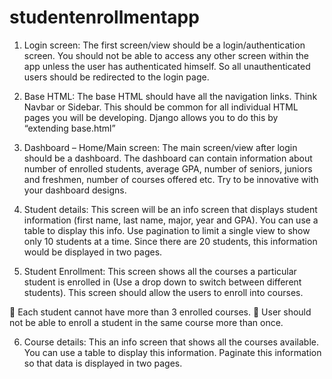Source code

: # studentenrollmentapp

1) Login screen: The first screen/view should be a login/authentication screen.
You should not be able to access any other screen within the app unless the user has
authenticated himself. So all unauthenticated users should be redirected to the login
page.

2) Base HTML: The base HTML should have all the navigation links. Think Navbar or
Sidebar. This should be common for all individual HTML pages you will be developing.
Django allows you to do this by “extending base.html”

3) Dashboard – Home/Main screen: The main screen/view after login should be a
dashboard. The dashboard can contain information about number of enrolled students,
average GPA, number of seniors, juniors and freshmen, number of courses offered etc.
Try to be innovative with your dashboard designs.

4) Student details: This screen will be an info screen that displays student information (first
name, last name, major, year and GPA). You can use a table to display this info. Use
pagination to limit a single view to show only 10 students at a time. Since there are 20
students, this information would be displayed in two pages.

5) Student Enrollment: This screen shows all the courses a particular student is enrolled in
(Use a drop down to switch between different students). This screen should allow the
users to enroll into courses.

 Each student cannot have more than 3 enrolled courses.
 User should not be able to enroll a student in the same course more than once.

6) Course details: This an info screen that shows all the courses available. You can use a
table to display this information. Paginate this information so that data is displayed in
two pages.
---*---
Task instructions
Using the data above, print exactly the lines from the line that contains "1) Login screen: The" through the line that contains "2) Base HTML: The", with both included.

Answer section
1) Login screen: The first screen/view should be a login/authentication screen.
You should not be able to access any other screen within the app unless the user has
authenticated himself. So all unauthenticated users should be redirected to the login
page.

2) Base HTML: The base HTML should have all the navigation links. Think Navbar or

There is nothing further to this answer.